Abstract: An H-free graph is a graph not containing the given graph H as a subgraph. It is well known that the Turán number $ \mathrm{{ex}}_{}(n,H) $ is the maximum number of edges in an H-free graph on n vertices. Based on this definition, we define $ \mathrm{{ex}}_{_\mathcal {P}}(n,H) $ to restrict the graph classes to planar graphs, that is, $ \mathrm{{ex}}_{_\mathcal {P}}(n,H)=\max \{|E(G)|: G\in {\mathcal {G}} $, where $ {\mathcal {G}} $ is a family of all H-free planar graphs on n vertices. Obviously, we have $ \mathrm{{ex}}_{_{\mathcal {P}}}(n,H)=3n-6 $ if the graph H is not a planar graph.
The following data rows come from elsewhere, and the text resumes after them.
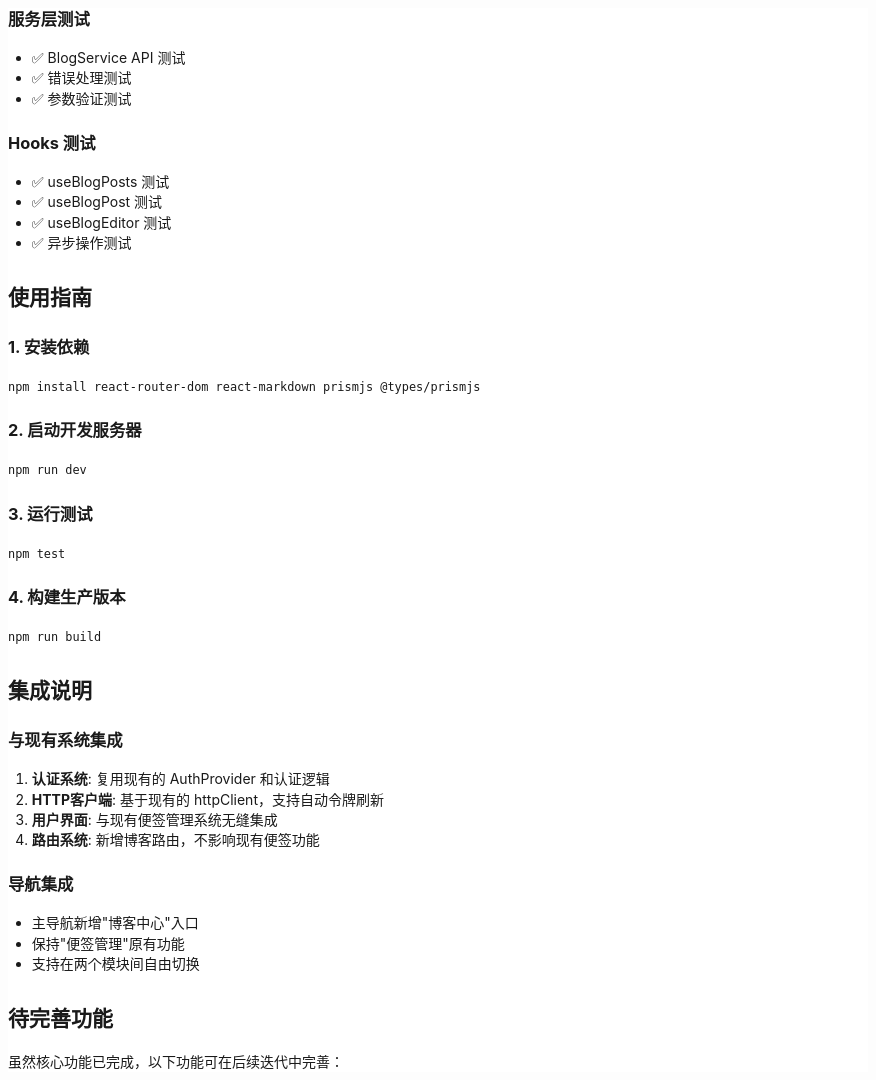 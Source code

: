 ### 服务层测试
- ✅ BlogService API 测试
- ✅ 错误处理测试
- ✅ 参数验证测试

### Hooks 测试
- ✅ useBlogPosts 测试
- ✅ useBlogPost 测试
- ✅ useBlogEditor 测试
- ✅ 异步操作测试

## 使用指南

### 1. 安装依赖
```bash
npm install react-router-dom react-markdown prismjs @types/prismjs
```

### 2. 启动开发服务器
```bash
npm run dev
```

### 3. 运行测试
```bash
npm test
```

### 4. 构建生产版本
```bash
npm run build
```

## 集成说明

### 与现有系统集成
1. **认证系统**: 复用现有的 AuthProvider 和认证逻辑
2. **HTTP客户端**: 基于现有的 httpClient，支持自动令牌刷新
3. **用户界面**: 与现有便签管理系统无缝集成
4. **路由系统**: 新增博客路由，不影响现有便签功能

### 导航集成
- 主导航新增"博客中心"入口
- 保持"便签管理"原有功能
- 支持在两个模块间自由切换

## 待完善功能

虽然核心功能已完成，以下功能可在后续迭代中完善：

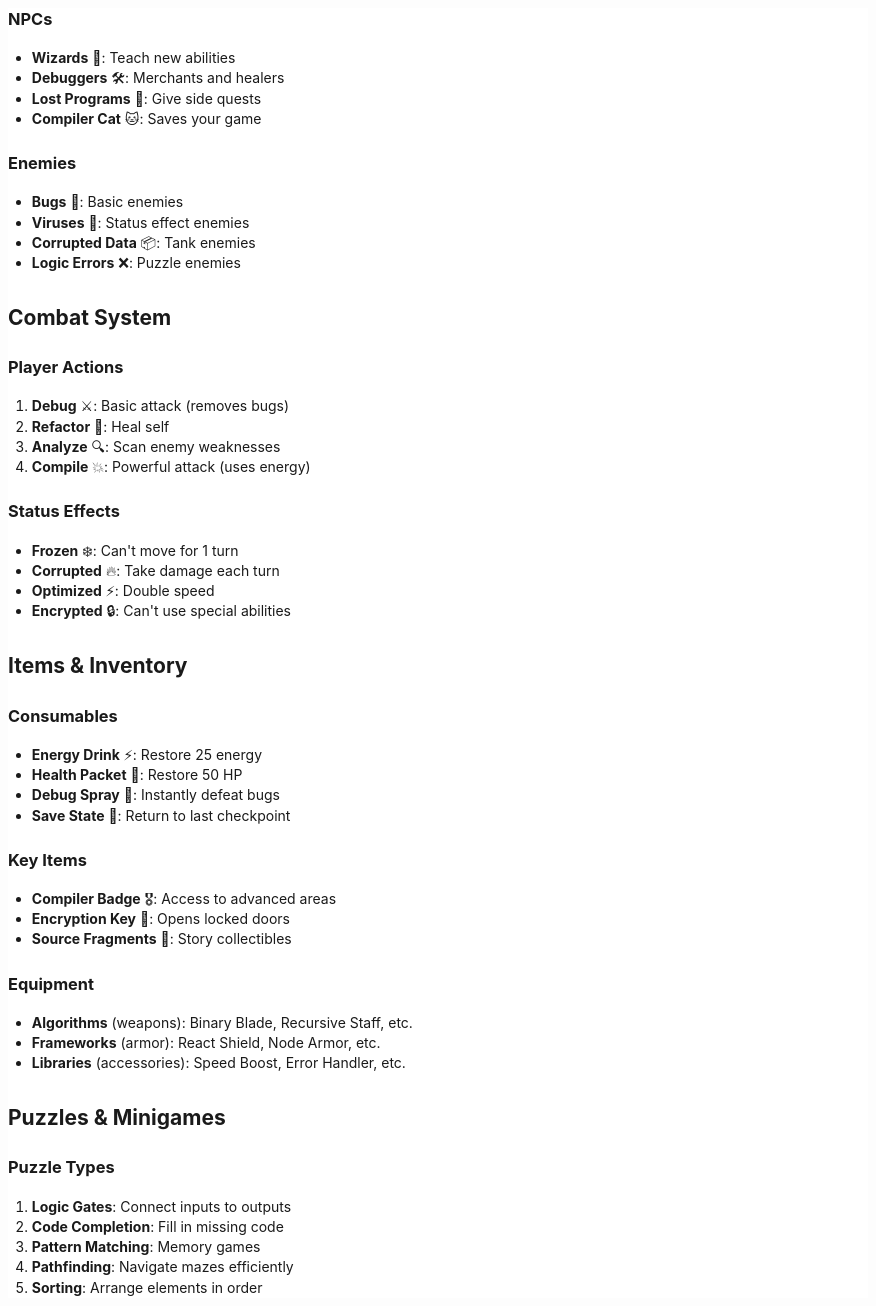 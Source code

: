 ### NPCs
- **Wizards** 🧙: Teach new abilities
- **Debuggers** 🛠️: Merchants and healers
- **Lost Programs** 👤: Give side quests
- **Compiler Cat** 🐱: Saves your game

### Enemies
- **Bugs** 👾: Basic enemies
- **Viruses** 🦠: Status effect enemies
- **Corrupted Data** 📦: Tank enemies
- **Logic Errors** ❌: Puzzle enemies

## Combat System

### Player Actions
1. **Debug** ⚔️: Basic attack (removes bugs)
2. **Refactor** 💚: Heal self
3. **Analyze** 🔍: Scan enemy weaknesses
4. **Compile** 💥: Powerful attack (uses energy)

### Status Effects
- **Frozen** ❄️: Can't move for 1 turn
- **Corrupted** 🔥: Take damage each turn
- **Optimized** ⚡: Double speed
- **Encrypted** 🔒: Can't use special abilities

## Items & Inventory

### Consumables
- **Energy Drink** ⚡: Restore 25 energy
- **Health Packet** 💚: Restore 50 HP
- **Debug Spray** 🧹: Instantly defeat bugs
- **Save State** 💾: Return to last checkpoint

### Key Items
- **Compiler Badge** 🎖️: Access to advanced areas
- **Encryption Key** 🔑: Opens locked doors
- **Source Fragments** 📜: Story collectibles

### Equipment
- **Algorithms** (weapons): Binary Blade, Recursive Staff, etc.
- **Frameworks** (armor): React Shield, Node Armor, etc.
- **Libraries** (accessories): Speed Boost, Error Handler, etc.

## Puzzles & Minigames

### Puzzle Types
1. **Logic Gates**: Connect inputs to outputs
2. **Code Completion**: Fill in missing code
3. **Pattern Matching**: Memory games
4. **Pathfinding**: Navigate mazes efficiently
5. **Sorting**: Arrange elements in order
The study is initiated by Dowden (J Graph Theory 83:213–230, 2016), who obtained some results when H is considered as $ C_4 $ or $ C_5 $. In this paper, we determine the values of $ \mathrm{{ex}}_{_{\mathcal {P}}}(n,P_k) $ with $ k\in \{8,9\} $, where $ P_k $ is a path with k vertices.

Key words: Turán number, Extremal graph, Planar graph